Determine how many lines in the entries below include the word "desenvolvimento", and reply with that number alone.

» Records shown
+ + +

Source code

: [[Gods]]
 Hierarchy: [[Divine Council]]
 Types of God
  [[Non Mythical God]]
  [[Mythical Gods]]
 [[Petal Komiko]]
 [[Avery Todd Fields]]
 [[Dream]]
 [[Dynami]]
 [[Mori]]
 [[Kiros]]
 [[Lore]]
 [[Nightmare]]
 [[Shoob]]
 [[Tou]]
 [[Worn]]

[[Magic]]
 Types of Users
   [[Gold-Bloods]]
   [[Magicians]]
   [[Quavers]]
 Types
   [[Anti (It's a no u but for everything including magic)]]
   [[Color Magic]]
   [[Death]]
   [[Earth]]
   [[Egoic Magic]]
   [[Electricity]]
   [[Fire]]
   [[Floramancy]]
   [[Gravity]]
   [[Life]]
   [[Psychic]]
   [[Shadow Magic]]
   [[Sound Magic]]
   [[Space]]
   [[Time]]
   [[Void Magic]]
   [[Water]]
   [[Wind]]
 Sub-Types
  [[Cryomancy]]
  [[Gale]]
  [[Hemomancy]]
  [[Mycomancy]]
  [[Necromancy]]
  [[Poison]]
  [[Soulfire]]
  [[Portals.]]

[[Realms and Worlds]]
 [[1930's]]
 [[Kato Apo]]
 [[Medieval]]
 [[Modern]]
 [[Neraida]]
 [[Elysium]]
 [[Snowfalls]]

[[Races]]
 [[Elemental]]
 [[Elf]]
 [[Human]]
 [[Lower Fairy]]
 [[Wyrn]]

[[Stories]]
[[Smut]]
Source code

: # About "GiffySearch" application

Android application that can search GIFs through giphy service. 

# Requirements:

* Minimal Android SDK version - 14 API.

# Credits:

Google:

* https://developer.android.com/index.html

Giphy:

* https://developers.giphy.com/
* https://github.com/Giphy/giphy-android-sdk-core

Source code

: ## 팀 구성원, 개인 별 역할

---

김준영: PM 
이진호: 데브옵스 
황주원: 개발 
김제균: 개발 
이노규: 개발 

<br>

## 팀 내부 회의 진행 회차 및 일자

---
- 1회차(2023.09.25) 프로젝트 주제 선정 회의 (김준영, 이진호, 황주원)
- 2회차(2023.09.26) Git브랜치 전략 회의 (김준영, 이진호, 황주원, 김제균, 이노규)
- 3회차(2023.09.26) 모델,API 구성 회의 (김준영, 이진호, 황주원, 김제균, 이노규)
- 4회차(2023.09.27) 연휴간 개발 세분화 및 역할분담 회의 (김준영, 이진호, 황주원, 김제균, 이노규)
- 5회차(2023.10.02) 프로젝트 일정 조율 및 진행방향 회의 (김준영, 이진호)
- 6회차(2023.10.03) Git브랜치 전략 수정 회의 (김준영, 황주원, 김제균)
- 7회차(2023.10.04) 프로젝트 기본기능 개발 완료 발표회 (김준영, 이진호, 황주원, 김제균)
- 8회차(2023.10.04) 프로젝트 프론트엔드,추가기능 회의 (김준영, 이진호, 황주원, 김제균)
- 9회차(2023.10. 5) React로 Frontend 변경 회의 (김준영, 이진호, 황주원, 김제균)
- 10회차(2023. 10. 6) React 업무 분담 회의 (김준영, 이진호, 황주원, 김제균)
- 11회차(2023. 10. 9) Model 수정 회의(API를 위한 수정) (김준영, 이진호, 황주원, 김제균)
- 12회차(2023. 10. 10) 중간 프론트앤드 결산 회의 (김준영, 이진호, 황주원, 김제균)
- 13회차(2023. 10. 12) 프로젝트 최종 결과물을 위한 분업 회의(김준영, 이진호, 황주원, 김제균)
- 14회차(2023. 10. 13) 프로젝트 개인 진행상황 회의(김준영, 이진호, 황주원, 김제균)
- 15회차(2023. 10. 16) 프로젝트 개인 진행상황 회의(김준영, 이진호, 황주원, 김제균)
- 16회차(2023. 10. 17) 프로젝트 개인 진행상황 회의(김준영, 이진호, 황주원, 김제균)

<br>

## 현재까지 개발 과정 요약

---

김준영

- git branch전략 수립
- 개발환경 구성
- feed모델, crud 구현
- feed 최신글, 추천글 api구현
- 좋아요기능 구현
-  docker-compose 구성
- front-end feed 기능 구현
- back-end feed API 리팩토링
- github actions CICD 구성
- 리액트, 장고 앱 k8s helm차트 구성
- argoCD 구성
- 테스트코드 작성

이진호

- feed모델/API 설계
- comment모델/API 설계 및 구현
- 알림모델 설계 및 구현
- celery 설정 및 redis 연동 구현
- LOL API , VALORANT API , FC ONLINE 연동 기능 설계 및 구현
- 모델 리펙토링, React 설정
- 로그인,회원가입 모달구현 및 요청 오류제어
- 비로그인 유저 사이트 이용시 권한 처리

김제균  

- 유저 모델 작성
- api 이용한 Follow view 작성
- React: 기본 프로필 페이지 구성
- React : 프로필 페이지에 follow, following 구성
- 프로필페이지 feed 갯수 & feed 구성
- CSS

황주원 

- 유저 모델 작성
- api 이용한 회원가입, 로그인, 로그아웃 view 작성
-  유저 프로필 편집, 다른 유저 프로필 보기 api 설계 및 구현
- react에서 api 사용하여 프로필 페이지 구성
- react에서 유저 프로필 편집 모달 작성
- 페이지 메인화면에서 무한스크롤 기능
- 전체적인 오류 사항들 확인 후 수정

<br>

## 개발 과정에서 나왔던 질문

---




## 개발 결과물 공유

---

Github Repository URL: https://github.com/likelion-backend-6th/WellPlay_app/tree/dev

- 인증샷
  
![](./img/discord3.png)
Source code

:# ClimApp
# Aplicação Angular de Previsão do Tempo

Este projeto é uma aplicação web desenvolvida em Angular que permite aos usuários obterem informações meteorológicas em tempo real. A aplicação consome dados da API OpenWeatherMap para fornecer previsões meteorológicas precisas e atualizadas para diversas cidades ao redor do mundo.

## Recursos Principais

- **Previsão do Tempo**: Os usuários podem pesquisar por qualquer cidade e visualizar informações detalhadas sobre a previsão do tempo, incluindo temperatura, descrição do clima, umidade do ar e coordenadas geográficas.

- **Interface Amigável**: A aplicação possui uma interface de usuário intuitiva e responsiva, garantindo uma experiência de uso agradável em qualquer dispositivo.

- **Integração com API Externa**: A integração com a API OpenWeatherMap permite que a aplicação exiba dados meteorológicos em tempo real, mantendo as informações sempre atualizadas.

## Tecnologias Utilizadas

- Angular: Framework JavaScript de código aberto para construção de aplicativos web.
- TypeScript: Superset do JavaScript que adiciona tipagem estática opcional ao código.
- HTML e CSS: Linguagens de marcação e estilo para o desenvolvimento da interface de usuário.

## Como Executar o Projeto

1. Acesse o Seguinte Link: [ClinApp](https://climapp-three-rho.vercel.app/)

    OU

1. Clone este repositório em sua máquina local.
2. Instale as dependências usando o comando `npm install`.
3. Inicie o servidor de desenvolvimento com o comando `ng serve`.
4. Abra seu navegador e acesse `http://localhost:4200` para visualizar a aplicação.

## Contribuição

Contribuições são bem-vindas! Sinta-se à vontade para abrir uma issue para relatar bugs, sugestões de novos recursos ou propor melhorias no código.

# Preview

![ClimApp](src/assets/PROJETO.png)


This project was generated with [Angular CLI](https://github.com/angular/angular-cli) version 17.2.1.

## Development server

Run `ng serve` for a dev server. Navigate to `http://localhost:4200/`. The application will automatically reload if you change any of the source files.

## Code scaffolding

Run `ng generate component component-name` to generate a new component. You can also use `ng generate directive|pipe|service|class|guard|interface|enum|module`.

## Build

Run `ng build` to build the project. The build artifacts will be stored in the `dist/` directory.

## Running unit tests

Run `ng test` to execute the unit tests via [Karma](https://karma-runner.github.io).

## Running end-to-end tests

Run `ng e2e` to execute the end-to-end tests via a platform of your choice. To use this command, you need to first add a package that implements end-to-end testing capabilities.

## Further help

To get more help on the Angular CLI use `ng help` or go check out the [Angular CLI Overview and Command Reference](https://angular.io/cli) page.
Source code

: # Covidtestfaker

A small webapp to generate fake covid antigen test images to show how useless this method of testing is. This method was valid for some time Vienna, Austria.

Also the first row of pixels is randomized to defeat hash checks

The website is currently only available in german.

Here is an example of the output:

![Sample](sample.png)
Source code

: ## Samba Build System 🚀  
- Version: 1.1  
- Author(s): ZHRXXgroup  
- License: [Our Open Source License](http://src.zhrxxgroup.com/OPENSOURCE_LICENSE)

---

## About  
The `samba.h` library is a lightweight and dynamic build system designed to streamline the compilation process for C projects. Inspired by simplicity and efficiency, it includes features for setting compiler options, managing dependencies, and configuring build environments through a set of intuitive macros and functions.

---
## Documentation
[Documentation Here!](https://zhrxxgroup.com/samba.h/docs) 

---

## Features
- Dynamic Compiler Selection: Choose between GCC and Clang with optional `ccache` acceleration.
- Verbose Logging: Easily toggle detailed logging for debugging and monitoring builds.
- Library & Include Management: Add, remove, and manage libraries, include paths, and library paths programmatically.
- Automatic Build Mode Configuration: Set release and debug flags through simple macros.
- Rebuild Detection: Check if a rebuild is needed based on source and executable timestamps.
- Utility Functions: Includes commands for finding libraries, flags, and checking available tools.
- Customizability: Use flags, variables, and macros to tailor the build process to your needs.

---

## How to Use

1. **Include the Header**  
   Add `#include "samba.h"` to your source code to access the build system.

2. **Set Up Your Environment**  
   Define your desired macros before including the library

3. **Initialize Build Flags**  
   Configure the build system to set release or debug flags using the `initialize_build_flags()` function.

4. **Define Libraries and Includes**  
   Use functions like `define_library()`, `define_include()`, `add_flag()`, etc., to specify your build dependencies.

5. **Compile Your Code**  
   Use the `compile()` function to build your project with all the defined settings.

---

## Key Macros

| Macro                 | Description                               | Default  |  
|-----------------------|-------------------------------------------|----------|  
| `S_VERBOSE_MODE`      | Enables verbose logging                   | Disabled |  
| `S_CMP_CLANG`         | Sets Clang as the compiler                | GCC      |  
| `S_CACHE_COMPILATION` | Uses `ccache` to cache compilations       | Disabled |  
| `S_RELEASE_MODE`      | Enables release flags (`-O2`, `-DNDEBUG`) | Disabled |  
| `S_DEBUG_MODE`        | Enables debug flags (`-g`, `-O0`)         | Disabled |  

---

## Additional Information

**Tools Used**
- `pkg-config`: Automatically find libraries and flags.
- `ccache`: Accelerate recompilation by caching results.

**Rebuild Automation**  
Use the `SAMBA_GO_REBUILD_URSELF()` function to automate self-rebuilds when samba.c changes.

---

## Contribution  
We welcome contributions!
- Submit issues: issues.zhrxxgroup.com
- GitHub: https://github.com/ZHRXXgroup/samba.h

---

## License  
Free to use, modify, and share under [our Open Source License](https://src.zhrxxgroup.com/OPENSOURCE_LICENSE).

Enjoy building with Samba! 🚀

+ + +

» Output of the exercise
2